乗鞍岳山上へは、飛側から乗鞍スカイライン、信州側から乗鞍エコーラインという2本の山岳道路が通じている。シャトルバスやタクシー利用で、歩くことなく標高2700mを越す畳平に達せられる。東麓の乗鞍高原には各種の宿泊施設が整い、温泉の存在もあって乗鞍登山・観光の基地として賑わう。これに比べて南麓や西麓の登山口への交通は不便となり、登山者も少ない。

    乗鞍岳マイカー規制

    乗鞍岳山頂へ至る乗鞍スカイライン、県道乗鞍岳線(乗鞍エコーライン)ともに、自然環境保護と山頂部の交通渋滞緩和を目的として2003年度よりマイカー規制が実施されており、許可車両以外は通行ができない。乗鞍山頂(畳平)を目指すためには、山麓に指定された乗換え駐車場からシャトルバスやタクシーを利用する。

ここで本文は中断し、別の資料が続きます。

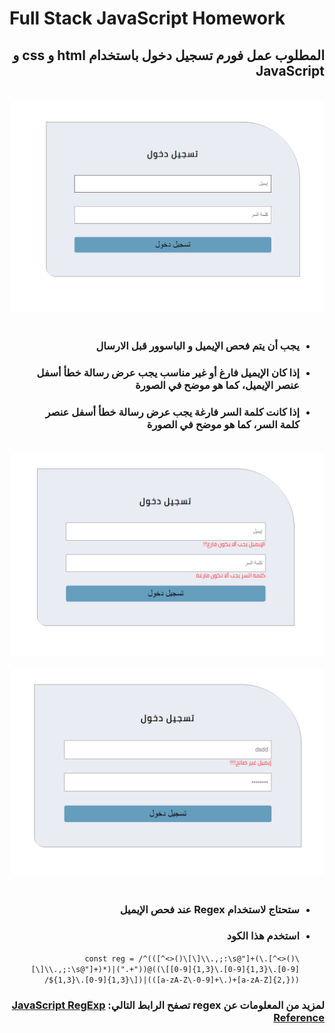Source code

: # Full Stack JavaScript Homework
<body>
    <h2 style="direction: rtl;">المطلوب عمل فورم تسجيل دخول باستخدام html و css و JavaScript</h2>
    <br>
    <div style="text-align: center;"><img src="./images/hw1.PNG" alt="Homework" width="500px" ></div>
    <br>
    <ul style="direction: rtl;">
        <li><h3 style="direction: rtl;">يجب أن يتم فحص الإيميل و الباسوور قبل الارسال</h3></li>
        <li><h3 style="direction: rtl;">إذا كان الإيميل فارغ أو غير مناسب يجب عرض رسالة خطأ أسفل عنصر الإيميل، كما هو موضح في الصورة</h3></li>
        <li><h3 style="direction: rtl;">إذا كانت كلمة السر فارغة يجب عرض رسالة خطأ أسفل عنصر كلمة السر، كما هو موضح في الصورة</h3></li>
    </ul>
    <br>
    <div style="text-align: center;"><img src="./images/hw2.PNG" alt="Homework" width="500px" ></div>
    <br>
    <div style="text-align: center;"><img src="./images/hw3.PNG" alt="Homework" width="500px" ></div>
    <br>
    <ul style="direction: rtl;">
        <li><h3 style="direction: rtl;">ستحتاج لاستخدام Regex عند فحص الإيميل</h3></li>
        <li><h3 style="direction: rtl;">استخدم هذا الكود </h3>
        <code>const reg = /^(([^<>()\[\]\\.,;:\s@"]+(\.[^<>()\[\]\\.,;:\s@"]+)*)|(".+"))@((\[[0-9]{1,3}\.[0-9]{1,3}\.[0-9]{1,3}\.[0-9]{1,3}\])|(([a-zA-Z\-0-9]+\.)+[a-zA-Z]{2,}))$/</code></li>
    </ul>
    <h3 style="direction: rtl;">لمزيد من المعلومات عن regex تصفح الرابط التالي:
     <span><a href="https://www.w3schools.com/jsref/jsref_obj_regexp.asp">JavaScript RegExp Reference</a></span></h3>
    
</body>
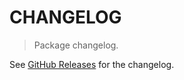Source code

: # CHANGELOG

> Package changelog.

See [GitHub Releases](https://github.com/stdlib-js/stats-base-dists-pareto-type1-kurtosis/releases) for the changelog.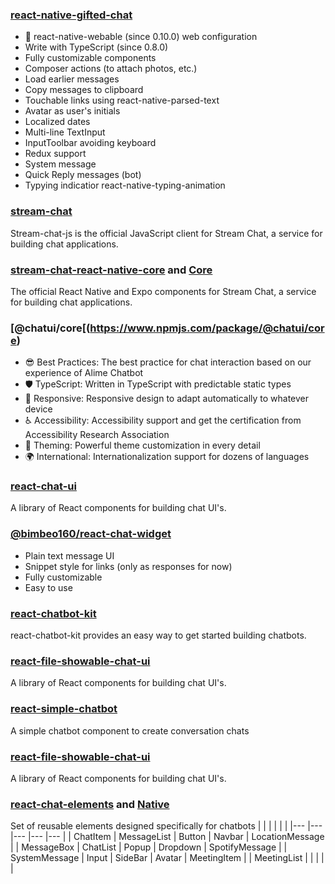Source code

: ### [react-native-gifted-chat](https://www.npmjs.com/package/react-native-gifted-chat)
- 🎉 react-native-webable (since 0.10.0) web configuration
- Write with TypeScript (since 0.8.0)
- Fully customizable components
- Composer actions (to attach photos, etc.)
- Load earlier messages
- Copy messages to clipboard
- Touchable links using react-native-parsed-text
- Avatar as user's initials
- Localized dates
- Multi-line TextInput
- InputToolbar avoiding keyboard
- Redux support
- System message
- Quick Reply messages (bot)
- Typying indicatior react-native-typing-animation

### [stream-chat](https://www.npmjs.com/package/stream-chat)
Stream-chat-js is the official JavaScript client for Stream Chat, a service for building chat applications.

### [stream-chat-react-native-core](https://www.npmjs.com/package/stream-chat-react-native-core) and [Core](https://www.npmjs.com/package/@carrybible/react-native-stream-chat-core)
The official React Native and Expo components for Stream Chat, a service for building chat applications.

### [@chatui/core[(https://www.npmjs.com/package/@chatui/core)
- 😎 Best Practices: The best practice for chat interaction based on our experience of Alime Chatbot
- 🛡 TypeScript: Written in TypeScript with predictable static types
- 📱 Responsive: Responsive design to adapt automatically to whatever device
- ♿ Accessibility: Accessibility support and get the certification from Accessibility Research Association
- 🎨 Theming: Powerful theme customization in every detail
- 🌍 International: Internationalization support for dozens of languages


### [react-chat-ui](https://www.npmjs.com/package/react-chat-ui)
A library of React components for building chat UI's.

### [@bimbeo160/react-chat-widget](https://www.npmjs.com/package/@bimbeo160/react-chat-widget)
- Plain text message UI
- Snippet style for links (only as responses for now)
- Fully customizable
- Easy to use

### [react-chatbot-kit](https://www.npmjs.com/package/react-chatbot-kit)
react-chatbot-kit provides an easy way to get started building chatbots.

### [react-file-showable-chat-ui](https://www.npmjs.com/package/react-file-showable-chat-ui) 
A library of React components for building chat UI's.

### [react-simple-chatbot](https://www.npmjs.com/package/react-simple-chatbot)
A simple chatbot component to create conversation chats

### [react-file-showable-chat-ui](https://www.npmjs.com/package/react-file-showable-chat-ui)
A library of React components for building chat UI's.


### [react-chat-elements](https://www.npmjs.com/package/react-chat-elements) and [Native](https://www.npmjs.com/package/react-chat-elements-av)
Set of reusable elements designed specifically for chatbots
|               |             |         |          |                 |
|---            |---          |---      |---       |---              |
| ChatItem      | MessageList | Button  | Navbar   | LocationMessage |
| MessageBox    | ChatList    | Popup   | Dropdown | SpotifyMessage  |
| SystemMessage | Input       | SideBar | Avatar   | MeetingItem     |
| MeetingList   |             |         |          |                 |



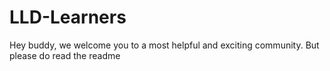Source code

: # LLD-Learners
Hey buddy, we welcome you to a most helpful and exciting community. But please do read the readme
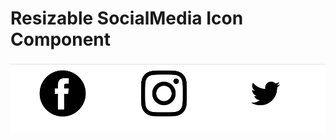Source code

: # Resizable SocialMedia Icon Component
<img src= "https://github.com/Sharada001/reactjs_codebase/blob/700d47446593565f6a08399a3288455006a9be01/resizable%20socialmedia%20icon/Screenshot.png">
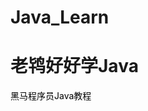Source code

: # Java_Learn
<h1>老鸨好好学Java</h1>

<a href="https://www.bilibili.com/video/BV17F411T7Ao?t=10.0" style="text-decoration: none" target="_blank">
        <span style="color: black; ">黑马程序员Java教程</span>
    </a>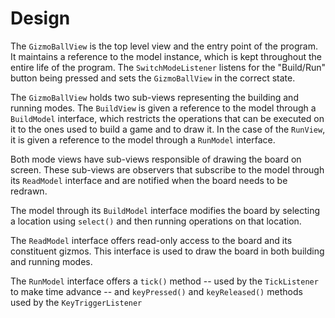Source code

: # Design

The `GizmoBallView` is the top level view and the entry point of the program. It
maintains a reference to the model instance, which is kept throughout the entire
life of the program. The `SwitchModeListener` listens for the "Build/Run" button
being pressed and sets the `GizmoBallView` in the correct state.

The `GizmoBallView` holds two sub-views representing the building and running
modes. The `BuildView` is given a reference to the model through a `BuildModel`
interface, which restricts the operations that can be executed on it to the ones
used to build a game and to draw it. In the case of the `RunView`, it is given a
reference to the model through a `RunModel` interface.

Both mode views have sub-views responsible of drawing the board on screen. These
sub-views are observers that subscribe to the model through its `ReadModel`
interface and are notified when the board needs to be redrawn.

The model through its `BuildModel` interface modifies the board by selecting a
location using `select()` and then running operations on that location.

The `ReadModel` interface offers read-only access to the board and its
constituent gizmos. This interface is used to draw the board in both building
and running modes.

The `RunModel` interface offers a `tick()` method -- used by the `TickListener`
to make time advance -- and `keyPressed()` and `keyReleased()` methods used by
the `KeyTriggerListener`
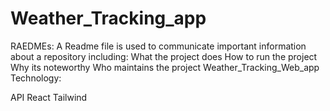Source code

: # Weather_Tracking_app

RAEDMEs:
A Readme file is used to communicate important information about a repository including:
What the project does
How to run the project
Why its noteworthy
Who maintains the project
Weather_Tracking_Web_app
Technology:

API
React
Tailwind
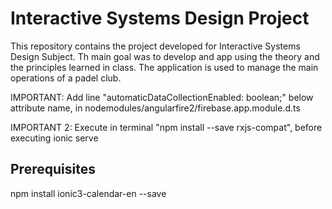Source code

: # Interactive Systems Design Project
This repository contains the project developed for Interactive Systems Design Subject. Th main goal was to develop and app using the theory and the principles learned in class. The application is used to manage the main operations of a padel club.

IMPORTANT: Add line "automaticDataCollectionEnabled: boolean;" below attribute name, in nodemodules/angularfire2/firebase.app.module.d.ts

IMPORTANT 2: Execute in terminal "npm install --save rxjs-compat", before executing ionic serve

## Prerequisites
npm install ionic3-calendar-en --save
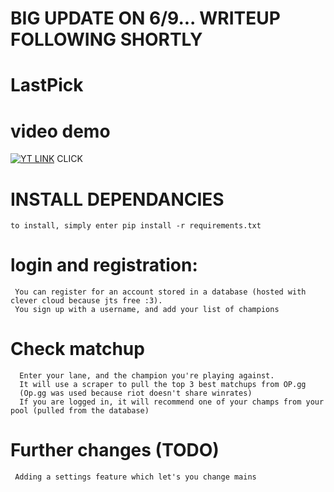 
# BIG UPDATE ON 6/9... WRITEUP FOLLOWING SHORTLY
# LastPick

 # video demo
 [![YT LINK](https://img.youtube.com/vi/pbHGPG36QSc/0.jpg)](https://www.youtube.com/watch?v=pbHGPG36QSc)
CLICK 

# INSTALL DEPENDANCIES
    to install, simply enter pip install -r requirements.txt

# login and registration:
     You can register for an account stored in a database (hosted with clever cloud because jts free :3).
     You sign up with a username, and add your list of champions

 # Check matchup
      Enter your lane, and the champion you're playing against.
      It will use a scraper to pull the top 3 best matchups from OP.gg
      (Op.gg was used because riot doesn't share winrates)
      If you are logged in, it will recommend one of your champs from your pool (pulled from the database)
      
# Further changes (TODO)
     Adding a settings feature which let's you change mains 
     

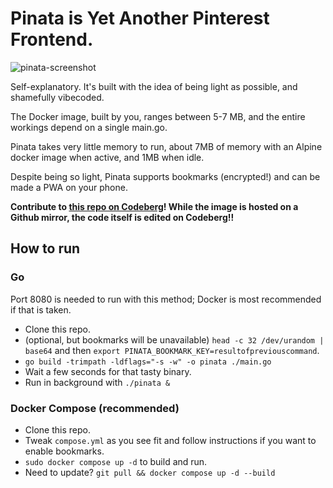 # Pinata is Yet Another Pinterest Frontend.

<img src="https://codeberg.org/gigirassy/pinata/raw/branch/main/screenies/pinata.png" alt="pinata-screenshot">

Self-explanatory. It's built with the idea of being light as possible, and shamefully vibecoded.

The Docker image, built by you, ranges between 5-7 MB, and the entire workings depend on a single main.go.

Pinata takes very little memory to run, about 7MB of memory with an Alpine docker image when active, and 1MB when idle.

Despite being so light, Pinata supports bookmarks (encrypted!) and can be made a PWA on your phone.


**Contribute to <a href="https://codeberg.org/gigirassy/pinata/">this repo on Codeberg</a>! While the image is hosted on a Github mirror, the code itself is edited on Codeberg!!**

## How to run

### Go

Port 8080 is needed to run with this method; Docker is most recommended if that is taken.

* Clone this repo.
* (optional, but bookmarks will be unavailable) ``head -c 32 /dev/urandom | base64`` and then ``export PINATA_BOOKMARK_KEY=resultofpreviouscommand``.
* ``go build -trimpath -ldflags="-s -w" -o pinata ./main.go``
* Wait a few seconds for that tasty binary.
* Run in background with ``./pinata &``

### Docker Compose (recommended)

* Clone this repo.
* Tweak ``compose.yml`` as you see fit and follow instructions if you want to enable bookmarks.
* ``sudo docker compose up -d`` to build and run.
* Need to update? ``git pull && docker compose up -d --build``
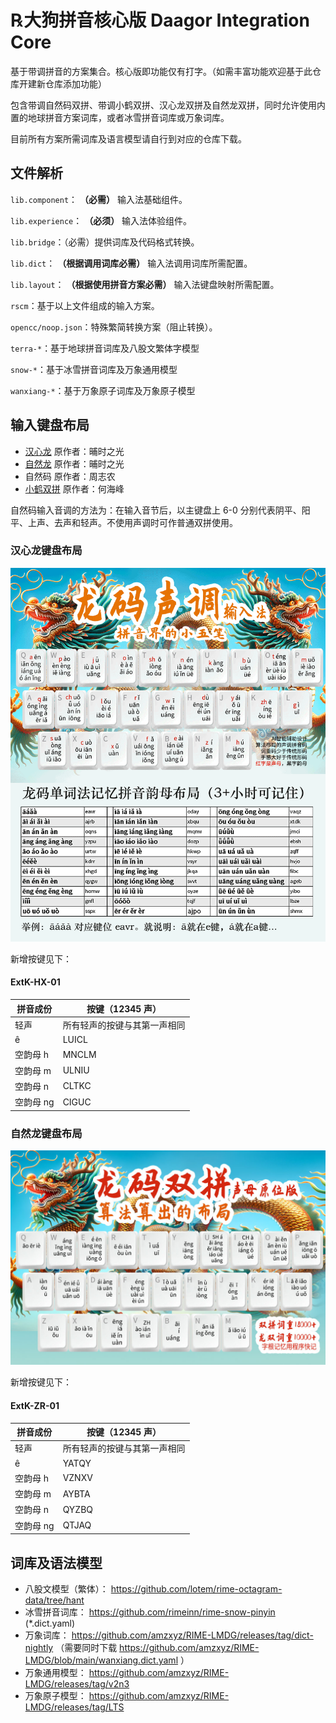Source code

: # ℞大狗拼音核心版 Daagor Integration Core

基于带调拼音的方案集合。核心版即功能仅有打字。（如需丰富功能欢迎基于此仓库开建新仓库添加功能）

包含带调自然码双拼、带调小鹤双拼、汉心龙双拼及自然龙双拼，同时允许使用内置的地球拼音方案词库，或者冰雪拼音词库或万象词库。

目前所有方案所需词库及语言模型请自行到对应的仓库下载。

## 文件解析

`lib.component`： **（必需）** 输入法基础组件。

`lib.experience`： **（必须）** 输入法体验组件。

`lib.bridge`：（必需）提供词库及代码格式转换。

`lib.dict`： **（根据调用词库必需）** 输入法调用词库所需配置。

`lib.layout`： **（根据使用拼音方案必需）** 输入法键盘映射所需配置。

`rscm`：基于以上文件组成的输入方案。

`opencc/noop.json`：特殊繁简转换方案（阻止转换）。

`terra-*`：基于地球拼音词库及八股文繁体字模型

`snow-*`：基于冰雪拼音词库及万象通用模型

`wanxiang-*`：基于万象原子词库及万象原子模型

## 输入键盘布局

- [汉心龙](https://hanxinma.gitlab.io/longma) 原作者：晡时之光
- [自然龙](https://hanxinma.gitlab.io/longma/zrl) 原作者：晡时之光
- 自然码 原作者：周志农
- [小鹤双拼](https://flypy.com/) 原作者：何海峰

自然码输入音调的方法为：在输入音节后，以主键盘上 6-0 分别代表阴平、阳平、上声、去声和轻声。不使用声调时可作普通双拼使用。

### 汉心龙键盘布局

![键盘布局](image/hxlong-2025-01.png)

新增按键见下：

#### ExtK-HX-01

| 拼音成份 | 按键（12345 声） |
|--------|----------------|
| 轻声 | 所有轻声的按键与其第一声相同 |
| ê | LUICL |
| 空韵母 h | MNCLM |
| 空韵母 m | ULNIU |
| 空韵母 n | CLTKC |
| 空韵母 ng | CIGUC |

### 自然龙键盘布局

![键盘布局](image/zrlong-2025-01.jpg)

新增按键见下：

#### ExtK-ZR-01

| 拼音成份 | 按键（12345 声） |
|--------|----------------|
| 轻声 | 所有轻声的按键与其第一声相同 |
| ê | YATQY |
| 空韵母 h | VZNXV |
| 空韵母 m | AYBTA |
| 空韵母 n | QYZBQ |
| 空韵母 ng | QTJAQ |

## 词库及语法模型

- 八股文模型（繁体）： https://github.com/lotem/rime-octagram-data/tree/hant
- 冰雪拼音词库： https://github.com/rimeinn/rime-snow-pinyin (*.dict.yaml)
- 万象词库： https://github.com/amzxyz/RIME-LMDG/releases/tag/dict-nightly （需要同时下载 https://github.com/amzxyz/RIME-LMDG/blob/main/wanxiang.dict.yaml ）
- 万象通用模型： https://github.com/amzxyz/RIME-LMDG/releases/tag/v2n3
- 万象原子模型： https://github.com/amzxyz/RIME-LMDG/releases/tag/LTS
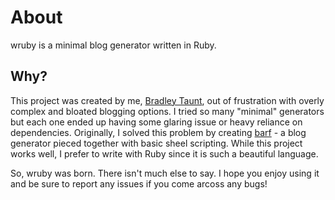 # About

wruby is a minimal blog generator written in Ruby.

## Why?

This project was created by me, [Bradley Taunt](btxx.org), out of frustration with overly complex and bloated blogging options. I tried so many "minimal" generators but each one ended up having some glaring issue or heavy reliance on dependencies. Originally, I solved this problem by creating [barf](https://barf.btxx.org) - a blog generator pieced together with basic sheel scripting. While this project works well, I prefer to write with Ruby since it is such a beautiful language.

So, wruby was born. There isn't much else to say. I hope you enjoy using it and
be sure to report any issues if you come arcoss any bugs!
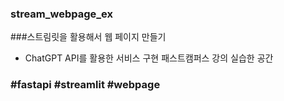 ### stream_webpage_ex
###스트림릿을 활용해서 웹 페이지 만들기

- ChatGPT API를 활용한 서비스 구현 패스트캠퍼스 강의 실습한 공간
### #fastapi #streamlit #webpage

    畳平と各乗換え駐車場を結ぶシャトルバスの本数は多い。7~9月の最盛期には、乗換え駐車場発早朝3時台の便から運行があり、御来光登山や長丁場となる岐阜県側ルートへ足を延ばす登山者にとっては好都合だ。なお山頂への交通代金には、乗鞍環境保全税が課せられている。

    信州側から乗鞍へ

    乗鞍高原から山頂へ

    乗鞍エコーラインの三本滝ゲートより上部がマイカー規制区間のため、乗鞍高原で山頂行きのシャトルバスやタクシーを利用する。乗換え駐車場は鈴蘭地区にある乗鞍観光センター前駐車場のほか、鈴蘭橋周辺にも2ヶ所が確保されている。乗鞍山頂(畳平)までのバス時間は約50分。乗鞍エコーラインの開通期間は7月初旬~10月末で、バスの運行もこれに準ずる。マイカーの場合は、長野自動車道の松本インターから国道158号を約31kmの前川渡で左折、約10kmで鈴園へ。

    白骨温泉、野麦峠方面

    白骨温泉へは、新島々駅よりアルピコ交通(松本電鉄バス)が運行。乗鞍高原の鈴蘭経由となるが、本数は少ない。奈川から野麦峠方面へは、梓川に沿う国道158号の奈川渡から分かれて野麦街道とも呼ばれる県道に入る。市営バスが新島々~奈川渡~川浦を結んで運行。運行区間や運行日に注意。

    信州側の登山基地

    画像提供:飛騨乗鞍観光協会

    まず挙げられるのは、なんといっても乗鞍高原だ。温泉付きのホテル、旅館、民宿、ペンションなど120軒余、約3700名の収容力がある。このほか定員300名の休暇村乗鞍高原があり、キャンプ場も併せ持つ。このほか乗鞍登山のベースとしては、マイカーならば白骨温泉や奈川温泉、沢度、中の湯温泉、坂巻温泉、バス利用ならば上高地とすることもできる。乗鞍高原や白骨温泉をベースに、周辺ドライブを楽しむのもよい。また、乗鞍山上畳平の宿泊施設や肩の小屋、位ヶ原山荘(それぞれ要予約)に宿を求めるのもよい。

    出典:位ヶ原山荘

    飛騨側から乗鞍へ

    平湯温泉から山頂へ

    乗鞍スカイラインでは、平湯峠ゲートより上部でマイカー規制を実施。乗鞍山頂行きのシャトルバスは、乗換え駐車場に指定されている高山市平湯温泉のあかんだな駐車場及び、高山市丹生川町のほおのき平駐車場発となる。乗鞍スカイラインの開通期間は5月中旬~10月末日で、バスの運行もこれに準ずる(積雪状況で変動あり)。乗鞍エコーラインの開通は7月なので、春の乗鞍山上への交通に関しては、岐阜県側からに限られる。各乗換え駐車場へ至るバス路線の起点は、JR高山本線高山駅。ほおのき平~平湯温泉経由の新穂高温泉行きを利用する(乗鞍畳平行きもある)。神岡方面からも平湯温泉行きバスがあるが、便数は少ない。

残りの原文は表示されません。